Болховитинов подумал, пожал плечами.
– Ну как же, – продолжала крестная, – вылитый Louis Seize[3] , помилуй! Тому ведь тоже, прости Господи, корона шла как корове седло. Этот ночи напролет карточки проявлял, а тот замки сломанные обожал чинить, шкатулочки с секретом мастерил. И обоих бабы сгубили.
– Вы считаете, государыня действительно была связана с прогерманской партией?
– Да Боже упаси, сроду я этому милюковскому вранью не верила! Нарочно ведь клевета была пущена – царица-де и шпионка, и о сепаратном мире хлопочет... Вина ее в другом, хотя и не знаешь, чего тут больше, вины или беды. Распутинщина, срам этот весь – вот что на ее совести. Но ведь и тут надо понять – сам посуди, гемофилия только по женской линии передается, Алиса это знала, – легко ли ей было, не императрице уже, просто матери? Да всякая мать невменяемой станет, коли речь идет о жизни ребенка. Болезнь страшная, неизлечимая, европейские светила ничего не могли сделать, и единственный, кто у Алексея кровь умел заговаривать, это ведь Распутин. Так мудрено ли, что она на этого конокрада молиться стала!
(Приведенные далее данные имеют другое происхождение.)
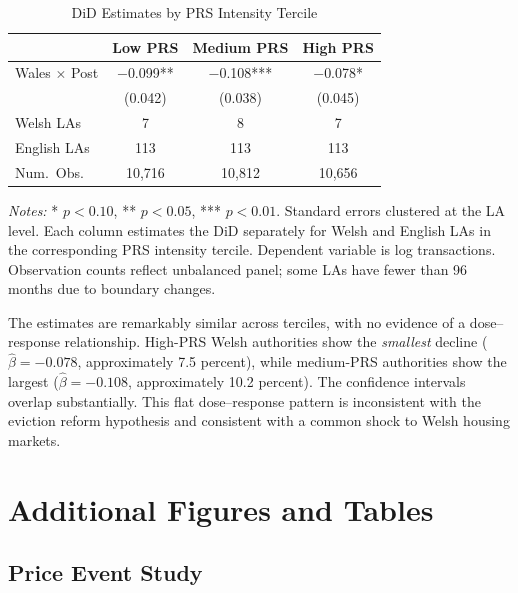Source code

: \documentclass[12pt]{article}
\begin{document}
\begin{table}[H]
\centering
\caption{DiD Estimates by PRS Intensity Tercile}
\label{tab:prs_terciles}
\begin{threeparttable}
\begin{tabular}{lccc}
\toprule
& Low PRS & Medium PRS & High PRS \\
\midrule
Wales $\times$ Post & $-$0.099** & $-$0.108*** & $-$0.078* \\
& (0.042) & (0.038) & (0.045) \\[4pt]
Welsh LAs & 7 & 8 & 7 \\
English LAs & 113 & 113 & 113 \\
Num.\ Obs. & 10,716 & 10,812 & 10,656 \\
\bottomrule
\end{tabular}
\begin{tablenotes}[flushleft]
\small
\item \textit{Notes:} * $p<0.10$, ** $p<0.05$, *** $p<0.01$. Standard errors clustered at the LA level. Each column estimates the DiD separately for Welsh and English LAs in the corresponding PRS intensity tercile. Dependent variable is log transactions. Observation counts reflect unbalanced panel; some LAs have fewer than 96 months due to boundary changes.
\end{tablenotes}
\end{threeparttable}
\end{table}

The estimates are remarkably similar across terciles, with no evidence of a dose--response relationship. High-PRS Welsh authorities show the \textit{smallest} decline ($\hat{\beta} = -0.078$, approximately 7.5 percent), while medium-PRS authorities show the largest ($\hat{\beta} = -0.108$, approximately 10.2 percent). The confidence intervals overlap substantially. This flat dose--response pattern is inconsistent with the eviction reform hypothesis and consistent with a common shock to Welsh housing markets.


\section{Additional Figures and Tables}
\label{app:exhibits}

\subsection{Price Event Study}
\end{document}
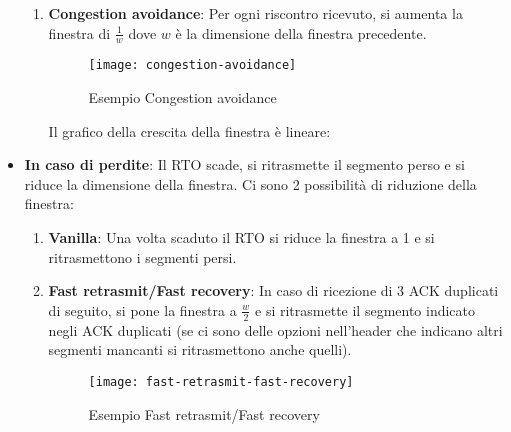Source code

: \documentclass[a4paper]{article}
\begin{document}
\begin{itemize}
\begin{enumerate}
      \item \textbf{Congestion avoidance}: Per ogni riscontro ricevuto, si aumenta
        la finestra di \( \frac{1}{w} \) dove \( w \) è la dimensione della finestra
        precedente.
        \begin{figure}[H]
          \centering
          \texttt{[image: congestion-avoidance]}
          \caption{Esempio Congestion avoidance}
        \end{figure}

        \noindent
        Il grafico della crescita della finestra è lineare:
        \begin{figure}[H]
          \centering
        \end{figure}
    \end{enumerate}
  \item \textbf{In caso di perdite}: Il RTO scade, si ritrasmette il segmento perso
    e si riduce la dimensione della finestra. Ci sono 2 possibilità di riduzione della
    finestra:
    \begin{enumerate}
      \item \textbf{Vanilla}: Una volta scaduto il RTO si riduce la finestra a 1 e si 
        ritrasmettono i segmenti persi.

      \item \textbf{Fast retrasmit/Fast recovery}: In caso di ricezione di 3 ACK duplicati
        di seguito, si pone la finestra a \( \frac{w}{2} \) e si ritrasmette il segmento
        indicato negli ACK duplicati (se ci sono delle opzioni nell'header che indicano
        altri segmenti mancanti si ritrasmettono anche quelli).
        \begin{figure}[H]
          \centering
          \texttt{[image: fast-retrasmit-fast-recovery]}
          \caption{Esempio Fast retrasmit/Fast recovery}
        \end{figure}
    \end{enumerate}
\end{itemize}
\end{document}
– Конечно, по-человечески понятно, вы правы... Но не надо было конокрада к государственным делам допускать. Отец, помнится, говорил, что Распутин и в руководство войной пытался вмешиваться.
– А я тебе о чем толкую? Матерью она, может, была и хорошей, императрицей стать не сумела. Хотя, что значит – хорошей матерью... Все-таки, в конечном счете, она их всех погубила, тут ведь глянь какая цепочка вывязалась: не будь распутинщины, может, и революции такой не было бы, и подвала того в Ипатьевском доме...
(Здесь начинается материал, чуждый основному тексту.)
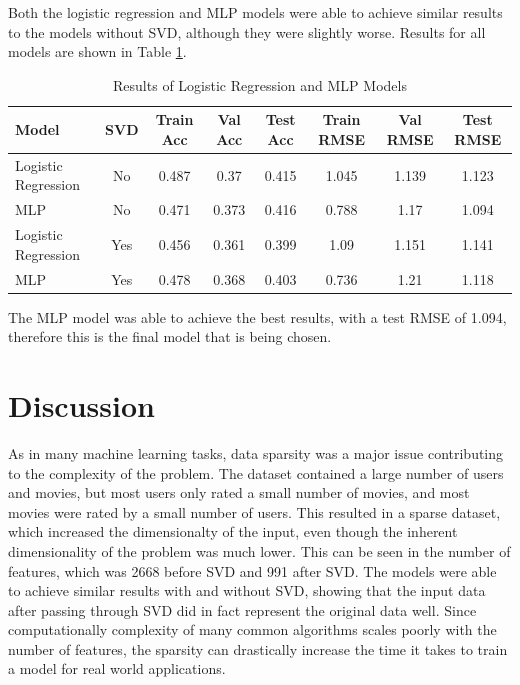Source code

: \documentclass[12pt]{article}
\begin{document}
Both the logistic regression and MLP models
were able to achieve similar results to the models without SVD, although 
they were slightly worse. Results for all models are shown in Table \ref{tab:results}.



\begin{table}[H]
    \centering
    \caption{Results of Logistic Regression and MLP Models}
    \label{tab:results}
    \setlength{\tabcolsep}{3pt}
    \begin{tabular}{lccccccc}  %
        \toprule
        Model & SVD & Train Acc & Val Acc & Test Acc & Train RMSE & Val RMSE & Test RMSE \\
        \midrule
        Logistic Regression & No & 0.487 & 0.37 & 0.415 & 1.045 & 1.139 & 1.123 \\
        MLP & No & 0.471 & 0.373 & 0.416 & 0.788 & 1.17 & 1.094 \\
        Logistic Regression & Yes & 0.456 & 0.361 & 0.399 & 1.09 & 1.151 & 1.141 \\
        MLP & Yes & 0.478 & 0.368 & 0.403 & 0.736 & 1.21 & 1.118 \\
        \bottomrule
    \end{tabular}
\end{table}
The MLP model was able to achieve the best results, with a test 
RMSE of 1.094, therefore this is the final model that is being chosen. 


\section{Discussion}
As in many machine learning tasks, data sparsity was a 
major issue contributing to the complexity of the problem.
The dataset contained a large number of users and movies, but
most users only rated a small number of movies, and most movies 
were rated by a small number of users. This resulted in a 
sparse dataset, which increased the dimensionalty of the input,
even though the inherent dimensionality of the problem was much lower. This 
can be seen in the number of features, which was 2668 before SVD
and 991 after SVD. The models were able to achieve similar results
 with and without SVD, showing that the input data after 
 passing through SVD did in fact represent the original data well. Since
 computationally complexity of many common algorithms scales poorly 
 with the number of features, the sparsity can drastically increase the 
time it takes to train a model for real world applications.
\end{document}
– Революция все равно была бы, раньше или позже.
– Это-то ясно, просто по-другому бы ее сделали. По-людски, не по-звериному. Большевички твои себя показали, что и говорить. Больного ребенка расстрелять на руках у отца – до такого даже Робеспьеровы санкюлоты не додумались...
– Почему это они «мои»? – возразил Болховитинов.
– Да твои, не спорь, недаром тебя туда потянуло. Кого другого в Совдепию калачом не заманишь, хотя бы и при немецкой власти, а ты, вишь, помчался, задрав хвост. Ну, положа руку на сердце – худо там аль не очень?
– Во время войны всюду худо.
– Да я не про войну, полно дурнем-то прикидываться. До войны, спрашиваю, как наше любезное отечество жило-поживало?
– Трудно жило. По нашим понятиям – невероятно трудно. Но... – Болховитинов помолчал. – Чего-то я, наверное, до конца все-таки понять не сумел. Или увидеть. Потому что у меня сложилось впечатление, что при всем при этом люди в массе были довольны своей жизнью. Про молодежь и говорить нечего, это понятно, но я познакомился там с одним инженером, немолодым уже человеком, так он с таким увлечением вспоминал о своей работе – видно, был счастлив. И тут же вдруг рассказывает с юмором, как каждую ночь ждал ареста, когда попересажали половину его коллег. Непонятно, в голове не укладывается – как это могло сочетаться... Люди словно какой-то двойной жизнью жили, ночью боялись, а днем радовались.
– Привыкли, стало быть, бояться-то, с восемнадцатого года обучаются. Да, терпелив русский человек, ничего не скажешь! Кому я завидую, так это французам, сантимщикам этим благоразумным – годика три тогда покуролесили, да и опомнились. А нам с российским нашим размахом и за полвека, боюсь, до термидора не дозреть. Ну, дальше рассказывай. Дома-то побывал?
– Нет, не удалось. Орел немцы объявили крепостью, там вокруг запретная зона была. Я не особенно и стремился, едва ли дом уцелел, да и не помню я его совершенно. Матушка говорила, мы оттуда уехали, когда мне четвертый год шел? Ничего не могу вспомнить, хотя иногда снится... окно высокое, от самого полу, а за окном зелень и солнце, и еще занавес белый, таким парусом... А больше ничего. Стоило ли пытаться увидеть, как это выглядит теперь?
– Да, ты прав, старые пепелища лучше не посещать. А эти места, где ты работал, – тевтонов оттуда уже выгнали, так я понимаю?
– Пока нет, но думаю – скоро выгонят. Фирма наша уже свернула все работы на Правобережье.